2017年4月3日
まず、一昨日土曜日のABC朝日放送で吉本の芸人さんたちに分かりやすく英国EU離脱について説いた90分情報番組「正義のミカタ」。
妻(英国)と夫(EU)が、なんで離婚騒動になったのか。夫はあれこれ口出し多く、妻はやってられない。電気掃除機の消費電力は1600ワット以下とまでおしつける。吸引力弱く部屋のゴミがクリーンにならずとも、電力エネルギー節約、温暖化ガス規制のほうが重要とのEUお役人の価値観。電気湯沸しポットまで。
それでも別れてもお友達でいようね、と両者とも語るが、勝者なき離婚協議の様相。まずは夫が「手切れ金7兆円払え」。妻は「払う義務などないわ」。夫は「28人でビール飲んで、一人だけ抜ける時に、自分の飲んだ分は払うものだ」。ゆえに、払わねば離婚後のお付き合いについて話し合う意志なし。妻は、移民は制約。貿易は今まで通りに近い自由貿易を維持したい。いいとこどり。更にEUが突っぱねるなら、対テロ対策や欧州共同警察機構(ユーロポール)にも英国は協力しないと恫喝。最悪、離婚協議不成立のまま2年後の期日を迎えることに。
次に話題はガラッと変わり、超真面目な米国金融政策についての原稿(硬軟のモード転換が大変だよ 笑)。
FRBの利上げ回数が債券・株式・外為市場を揺らすなかで、利上げせずとも同様の政策効果が期待できる政策手段への注目度が高まっている。
量的緩和の結果、4兆ドルを超える規模にまで膨張したFRBの資産規模の縮小だ。具体的にはFRBが買い入れ、保有している米国債と住宅ローン担保証券を減らすことになる。

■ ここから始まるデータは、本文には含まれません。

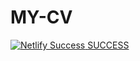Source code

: # MY-CV
<a href="https://app.netlify.com/teams/dammieayokanmi/sites" target="_blank"
                    >                <img src="images/netlify.png
                    " alt="Netlify Success" srcset=""> <span> SUCCESS </span>
</a>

現在はFRB保有債券が満期に達すると、償還された分は再び債券に再投資されFRB資産規模を減らしていない。基本的に「緩和姿勢維持」とされる所以だ。これが「再投資」されなくなると、その分FRBの債券購入は減るので実質的な「引き締め」効果をもたらす。結果的にFRBの資産規模も縮小されることになる。
故に、FRB資産規模縮小は利上げに相当する政策効果あり、と見做されるのだ。
31日、NY連銀ダドリー総裁は外電インタビューで「今年か来年のどこかで、保有資産を再投資せず償還することになっても驚かない。」と述べた。この利上げ代替策が実行される場合には「利上げをいったん停止する可能性もある。」とも語っている。

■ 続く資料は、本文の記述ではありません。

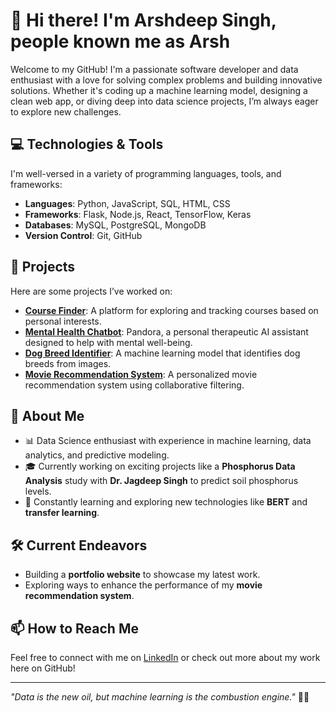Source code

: # 👋 Hi there! I'm Arshdeep Singh, people known me as Arsh

Welcome to my GitHub! I'm a passionate software developer and data enthusiast with a love for solving complex problems and building innovative solutions. Whether it's coding up a machine learning model, designing a clean web app, or diving deep into data science projects, I’m always eager to explore new challenges.

## 💻 Technologies & Tools
I'm well-versed in a variety of programming languages, tools, and frameworks:
- **Languages**: Python, JavaScript, SQL, HTML, CSS
- **Frameworks**: Flask, Node.js, React, TensorFlow, Keras
- **Databases**: MySQL, PostgreSQL, MongoDB
- **Version Control**: Git, GitHub

## 🚀 Projects
Here are some projects I’ve worked on:
- **[Course Finder](https://github.com/your-course-finder-link)**: A platform for exploring and tracking courses based on personal interests.
- **[Mental Health Chatbot](https://github.com/your-mental-health-bot-link)**: Pandora, a personal therapeutic AI assistant designed to help with mental well-being.
- **[Dog Breed Identifier](https://github.com/your-dog-breed-identifier-link)**: A machine learning model that identifies dog breeds from images.
- **[Movie Recommendation System](https://github.com/your-movie-recommendation-system-link)**: A personalized movie recommendation system using collaborative filtering.

## 🧠 About Me
- 📊 Data Science enthusiast with experience in machine learning, data analytics, and predictive modeling.
- 🎓 Currently working on exciting projects like a **Phosphorus Data Analysis** study with **Dr. Jagdeep Singh** to predict soil phosphorus levels.
- 🌱 Constantly learning and exploring new technologies like **BERT** and **transfer learning**.

## 🛠️ Current Endeavors
- Building a **portfolio website** to showcase my latest work.
- Exploring ways to enhance the performance of my **movie recommendation system**.

## 📫 How to Reach Me
Feel free to connect with me on [LinkedIn](https://linkedin.com/your-linkedin) or check out more about my work here on GitHub!

---

_"Data is the new oil, but machine learning is the combustion engine."_ 🚗💨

市場は今後の利上げ回数議論では「FRB資産縮小による利上げ中断」のケースも考慮せねばならない。
その場合FRB資産縮小の政策効果は利上げ何回に匹敵するのか。
今後FOMC内での活発な議論から目が離せなくなる。
未体験ゾーンの政策手段ゆえ、市場が過度に反応するリスクもある。2013年5月に当時のFRB議長バーナンキ氏が「量的緩和縮小」の可能性に言及しただけで市場が大混乱に陥った、いわゆる「バーナンキ・ショック」の事例も未だに鮮明に記憶に残る。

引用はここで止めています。